How-Companies-Can-Unlock-The-Value-Of-Operational-Data

Adoption of operational data is a business imperative, especially in the heavy asset industries

Despite strong efforts, most industrial companies are falling short of capturing the full value from their data. If this sounds familiar, your business is not alone. Considering the challenges companies like oil and gas, automotive, and manufacturing face in delivering real impact from data, it isn’t surprising.

A wide range of issues prevent companies from properly harnessing data, including large upfront investments with unclear returns, plans not fit for purpose, loose data governance standards and not well-defined operating model, and most importantly, dependence on silo driven technology, according to Mckinsey.

Recently, industrial AI software provider Canvass AI partnered with industrial data DataOps software company HighByte to accelerate industrial companies to unlock the value of operational data and leverage AI to improve the performance of their assets and processes. This partnership comes when companies are struggling to cut the complexity of extracting value from data and deploying AI to scale insights across their operations.

According to Deloitte, manufacturing generates about 1,812 petabytes of data every year, more than communications, finance, retail, and several other industries. Despite this, manufacturers struggle to extract meaningful value from it quickly.

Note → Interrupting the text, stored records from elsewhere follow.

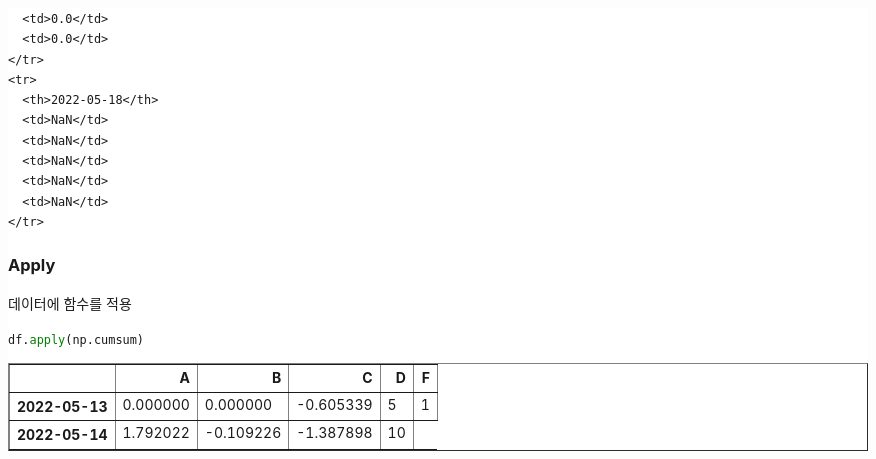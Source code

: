       <td>0.0</td>
      <td>0.0</td>
    </tr>
    <tr>
      <th>2022-05-18</th>
      <td>NaN</td>
      <td>NaN</td>
      <td>NaN</td>
      <td>NaN</td>
      <td>NaN</td>
    </tr>
  </tbody>
</table>
</div>



### Apply
데이터에 함수를 적용


```python
df.apply(np.cumsum)
```




<div>
<style scoped>
    .dataframe tbody tr th:only-of-type {
        vertical-align: middle;
    }

    .dataframe tbody tr th {
        vertical-align: top;
    }

    .dataframe thead th {
        text-align: right;
    }
</style>
<table border="1" class="dataframe">
  <thead>
    <tr style="text-align: right;">
      <th></th>
      <th>A</th>
      <th>B</th>
      <th>C</th>
      <th>D</th>
      <th>F</th>
    </tr>
  </thead>
  <tbody>
    <tr>
      <th>2022-05-13</th>
      <td>0.000000</td>
      <td>0.000000</td>
      <td>-0.605339</td>
      <td>5</td>
      <td>1</td>
    </tr>
    <tr>
      <th>2022-05-14</th>
      <td>1.792022</td>
      <td>-0.109226</td>
      <td>-1.387898</td>
      <td>10</td>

According to industry surveys, industrial data analysts can spend up to 80 per cent of their time manually collecting and preparing their digital data before it can be applied to AI.

Is industrial operational data different? Yes, it is. Many industrial companies have capital-intensive operations, and not all manage to maximise the ROI, the reason being poor asset performance and efficiency, which negatively impacts business performance. Industrial operational data breaks down silos and optimises the availability and usability of data generated in industries. The data platform provides real-time data support for operations and engineering technology, including drawings and CAD models. This is the key differentiating factor.

These industries, which generate vast amounts of data, reap greater value when they accelerate digital transformation. They can unlock valuable insights from operational data, deploy capital where needed, and create new processes to increase revenue. Not to mention that optimising data collection and analysis lead to optimising operations.

Industrial operational data platforms offer the combination of data-driven statistical and physics-driven process modelling and simulation, and a machine learning model based on a hybrid of the two provides the best results. The data platforms also enable users with low-code/no-code application development and model lifecycle management tools.

However, it isn’t about technology; collaboration between experts is essential in making data valuable and useful for data consumers across an organisation. The democratisation of data helps to save process knowledge, and technical continuity for new engineers to quickly understand, manage, and enrich existing models.

The decision-making process can be efficient and effective by automating the data pro­cess and creating a centralised platform. This integrated data platform can collect data from various systems and sensors, analyse and identify to bring focus to operational and safety improvements is critical. However, some organisations are pivoting from central-enterprise data to a domain-led architecture, leading to improved time-to-market on data-driven services and products.

Efficiency is a key benefit of operational data. It’s cost-saving as it reduces waste and achieves sustainability targets by introducing industrial operational data across the operation.

Being data-driven and digitally enabled can now make or break industrial businesses. Several vendors now support industrial companies to improve product quality and on-time deliveries, lower costs, and optimise energy consumption.

For the past few years, industrial companies have been making data-driven decisions faster to improve performance, increase quality, and reduce their environmental footprint by putting machine learning and AI on top of their operational data layer. Ultimately, the right data, paired with an efficient execution tied to agile delivery, gives industrial companies the best chance of data success.